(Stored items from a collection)
+---+
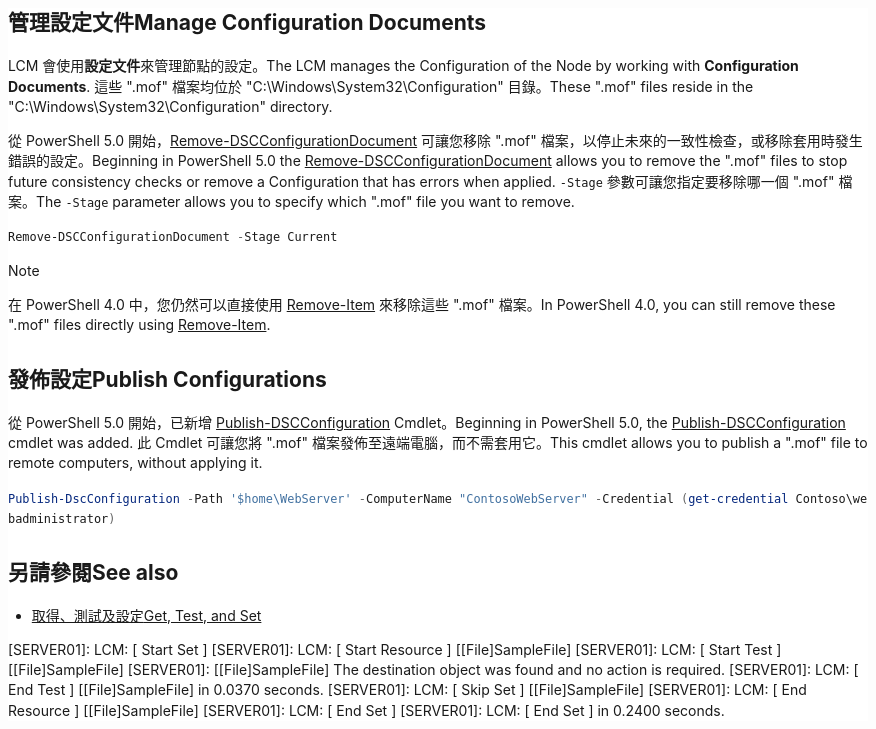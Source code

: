 ## <a name="manage-configuration-documents"></a><span data-ttu-id="01eb0-140">管理設定文件</span><span class="sxs-lookup"><span data-stu-id="01eb0-140">Manage Configuration Documents</span></span>

<span data-ttu-id="01eb0-141">LCM 會使用**設定文件**來管理節點的設定。</span><span class="sxs-lookup"><span data-stu-id="01eb0-141">The LCM manages the Configuration of the Node by working with **Configuration Documents**.</span></span> <span data-ttu-id="01eb0-142">這些 ".mof" 檔案均位於 "C:\Windows\System32\Configuration" 目錄。</span><span class="sxs-lookup"><span data-stu-id="01eb0-142">These ".mof" files reside in the "C:\Windows\System32\Configuration" directory.</span></span>

<span data-ttu-id="01eb0-143">從 PowerShell 5.0 開始，[Remove-DSCConfigurationDocument](/powershell/module/PSDesiredStateConfiguration/Remove-DscConfigurationDocument) 可讓您移除 ".mof" 檔案，以停止未來的一致性檢查，或移除套用時發生錯誤的設定。</span><span class="sxs-lookup"><span data-stu-id="01eb0-143">Beginning in PowerShell 5.0 the [Remove-DSCConfigurationDocument](/powershell/module/PSDesiredStateConfiguration/Remove-DscConfigurationDocument) allows you to remove the ".mof" files to stop future consistency checks or remove a Configuration that has errors when applied.</span></span> <span data-ttu-id="01eb0-144">`-Stage` 參數可讓您指定要移除哪一個 ".mof" 檔案。</span><span class="sxs-lookup"><span data-stu-id="01eb0-144">The `-Stage` parameter allows you to specify which ".mof" file you want to remove.</span></span>

```powershell
Remove-DSCConfigurationDocument -Stage Current
```

> [!NOTE]
> <span data-ttu-id="01eb0-145">在 PowerShell 4.0 中，您仍然可以直接使用 [Remove-Item](/powershell/module/microsoft.powershell.management/remove-item) 來移除這些 ".mof" 檔案。</span><span class="sxs-lookup"><span data-stu-id="01eb0-145">In PowerShell 4.0, you can still remove these ".mof" files directly using [Remove-Item](/powershell/module/microsoft.powershell.management/remove-item).</span></span>

## <a name="publish-configurations"></a><span data-ttu-id="01eb0-146">發佈設定</span><span class="sxs-lookup"><span data-stu-id="01eb0-146">Publish Configurations</span></span>

<span data-ttu-id="01eb0-147">從 PowerShell 5.0 開始，已新增 [Publish-DSCConfiguration](/powershell/module/PSDesiredStateConfiguration/Publish-DscConfiguration) Cmdlet。</span><span class="sxs-lookup"><span data-stu-id="01eb0-147">Beginning in PowerShell 5.0, the [Publish-DSCConfiguration](/powershell/module/PSDesiredStateConfiguration/Publish-DscConfiguration) cmdlet was added.</span></span> <span data-ttu-id="01eb0-148">此 Cmdlet 可讓您將 ".mof" 檔案發佈至遠端電腦，而不需套用它。</span><span class="sxs-lookup"><span data-stu-id="01eb0-148">This cmdlet allows you to publish a ".mof" file to remote computers, without applying it.</span></span>

```powershell
Publish-DscConfiguration -Path '$home\WebServer' -ComputerName "ContosoWebServer" -Credential (get-credential Contoso\webadministrator)
```

## <a name="see-also"></a><span data-ttu-id="01eb0-149">另請參閱</span><span class="sxs-lookup"><span data-stu-id="01eb0-149">See also</span></span>

- [<span data-ttu-id="01eb0-150">取得、測試及設定</span><span class="sxs-lookup"><span data-stu-id="01eb0-150">Get, Test, and Set</span></span>](../resources/get-test-set.md)


[SERVER01]: LCM:  [ Start  Set      ]
[SERVER01]: LCM:  [ Start  Resource ]  [[File]SampleFile]
[SERVER01]: LCM:  [ Start  Test     ]  [[File]SampleFile]
[SERVER01]:                            [[File]SampleFile] The destination object was found and no action is required.
[SERVER01]: LCM:  [ End    Test     ]  [[File]SampleFile]  in 0.0370 seconds.
[SERVER01]: LCM:  [ Skip   Set      ]  [[File]SampleFile]
[SERVER01]: LCM:  [ End    Resource ]  [[File]SampleFile]
[SERVER01]: LCM:  [ End    Set      ]
[SERVER01]: LCM:  [ End    Set      ]    in  0.2400 seconds.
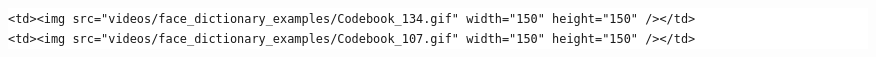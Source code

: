     <td><img src="videos/face_dictionary_examples/Codebook_134.gif" width="150" height="150" /></td>
    <td><img src="videos/face_dictionary_examples/Codebook_107.gif" width="150" height="150" /></td>
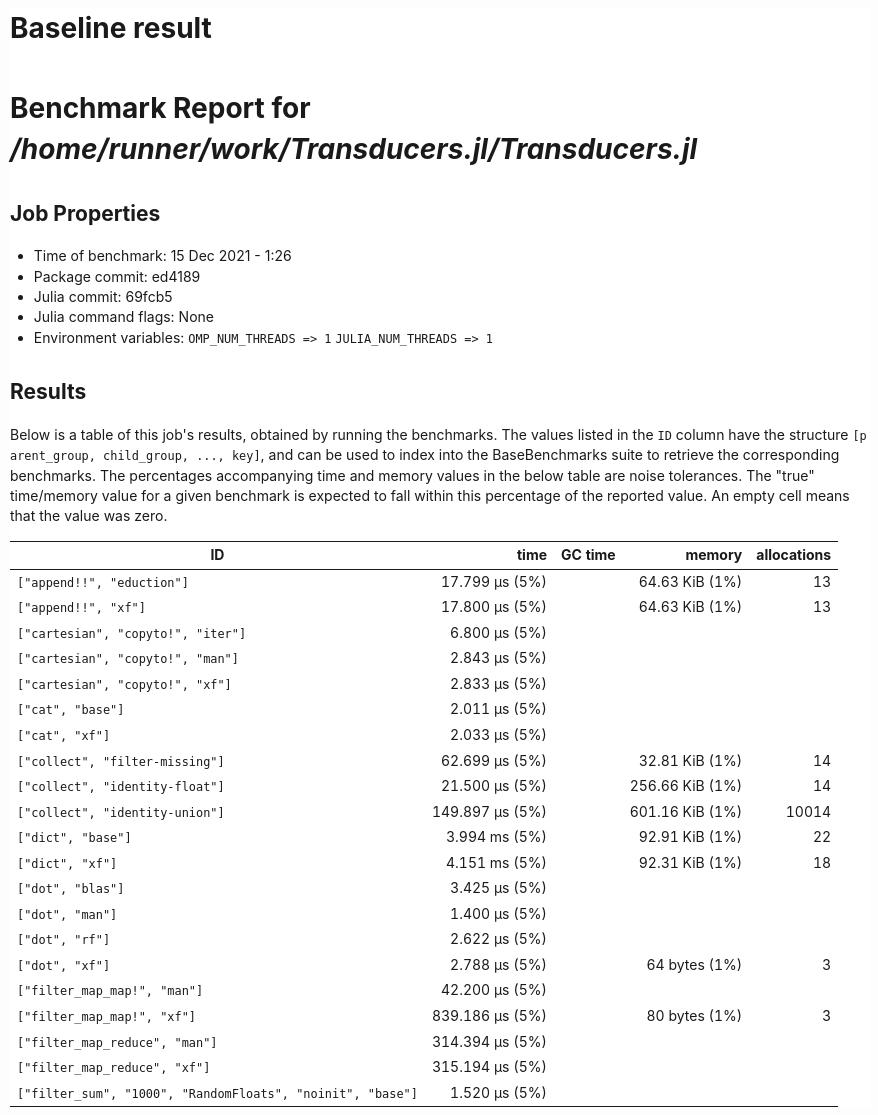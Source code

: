 # Baseline result
# Benchmark Report for */home/runner/work/Transducers.jl/Transducers.jl*

## Job Properties
* Time of benchmark: 15 Dec 2021 - 1:26
* Package commit: ed4189
* Julia commit: 69fcb5
* Julia command flags: None
* Environment variables: `OMP_NUM_THREADS => 1` `JULIA_NUM_THREADS => 1`

## Results
Below is a table of this job's results, obtained by running the benchmarks.
The values listed in the `ID` column have the structure `[parent_group, child_group, ..., key]`, and can be used to
index into the BaseBenchmarks suite to retrieve the corresponding benchmarks.
The percentages accompanying time and memory values in the below table are noise tolerances. The "true"
time/memory value for a given benchmark is expected to fall within this percentage of the reported value.
An empty cell means that the value was zero.

| ID                                                             | time            | GC time | memory          | allocations |
|----------------------------------------------------------------|----------------:|--------:|----------------:|------------:|
| `["append!!", "eduction"]`                                     |  17.799 μs (5%) |         |  64.63 KiB (1%) |          13 |
| `["append!!", "xf"]`                                           |  17.800 μs (5%) |         |  64.63 KiB (1%) |          13 |
| `["cartesian", "copyto!", "iter"]`                             |   6.800 μs (5%) |         |                 |             |
| `["cartesian", "copyto!", "man"]`                              |   2.843 μs (5%) |         |                 |             |
| `["cartesian", "copyto!", "xf"]`                               |   2.833 μs (5%) |         |                 |             |
| `["cat", "base"]`                                              |   2.011 μs (5%) |         |                 |             |
| `["cat", "xf"]`                                                |   2.033 μs (5%) |         |                 |             |
| `["collect", "filter-missing"]`                                |  62.699 μs (5%) |         |  32.81 KiB (1%) |          14 |
| `["collect", "identity-float"]`                                |  21.500 μs (5%) |         | 256.66 KiB (1%) |          14 |
| `["collect", "identity-union"]`                                | 149.897 μs (5%) |         | 601.16 KiB (1%) |       10014 |
| `["dict", "base"]`                                             |   3.994 ms (5%) |         |  92.91 KiB (1%) |          22 |
| `["dict", "xf"]`                                               |   4.151 ms (5%) |         |  92.31 KiB (1%) |          18 |
| `["dot", "blas"]`                                              |   3.425 μs (5%) |         |                 |             |
| `["dot", "man"]`                                               |   1.400 μs (5%) |         |                 |             |
| `["dot", "rf"]`                                                |   2.622 μs (5%) |         |                 |             |
| `["dot", "xf"]`                                                |   2.788 μs (5%) |         |   64 bytes (1%) |           3 |
| `["filter_map_map!", "man"]`                                   |  42.200 μs (5%) |         |                 |             |
| `["filter_map_map!", "xf"]`                                    | 839.186 μs (5%) |         |   80 bytes (1%) |           3 |
| `["filter_map_reduce", "man"]`                                 | 314.394 μs (5%) |         |                 |             |
| `["filter_map_reduce", "xf"]`                                  | 315.194 μs (5%) |         |                 |             |
| `["filter_sum", "1000", "RandomFloats", "noinit", "base"]`     |   1.520 μs (5%) |         |                 |             |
+---+
What the task requires
Restate the lines above from the one containing "Test, and Set</span></span>](../resources/get-test-set.md)" through the one containing "Julia commit: 69fcb5", inclusive, exactly and without pictures.

Answer box
- [<span data-ttu-id="01eb0-150">取得、測試及設定</span><span class="sxs-lookup"><span data-stu-id="01eb0-150">Get, Test, and Set</span></span>](../resources/get-test-set.md)


[SERVER01]: LCM:  [ Start  Set      ]
[SERVER01]: LCM:  [ Start  Resource ]  [[File]SampleFile]
[SERVER01]: LCM:  [ Start  Test     ]  [[File]SampleFile]
[SERVER01]:                            [[File]SampleFile] The destination object was found and no action is required.
[SERVER01]: LCM:  [ End    Test     ]  [[File]SampleFile]  in 0.0370 seconds.
[SERVER01]: LCM:  [ Skip   Set      ]  [[File]SampleFile]
[SERVER01]: LCM:  [ End    Resource ]  [[File]SampleFile]
[SERVER01]: LCM:  [ End    Set      ]
[SERVER01]: LCM:  [ End    Set      ]    in  0.2400 seconds.
Source code

:     <td><img src="videos/face_dictionary_examples/Codebook_134.gif" width="150" height="150" /></td>
    <td><img src="videos/face_dictionary_examples/Codebook_107.gif" width="150" height="150" /></td>
Source code

: # Baseline result
# Benchmark Report for */home/runner/work/Transducers.jl/Transducers.jl*

## Job Properties
* Time of benchmark: 15 Dec 2021 - 1:26
* Package commit: ed4189
* Julia commit: 69fcb5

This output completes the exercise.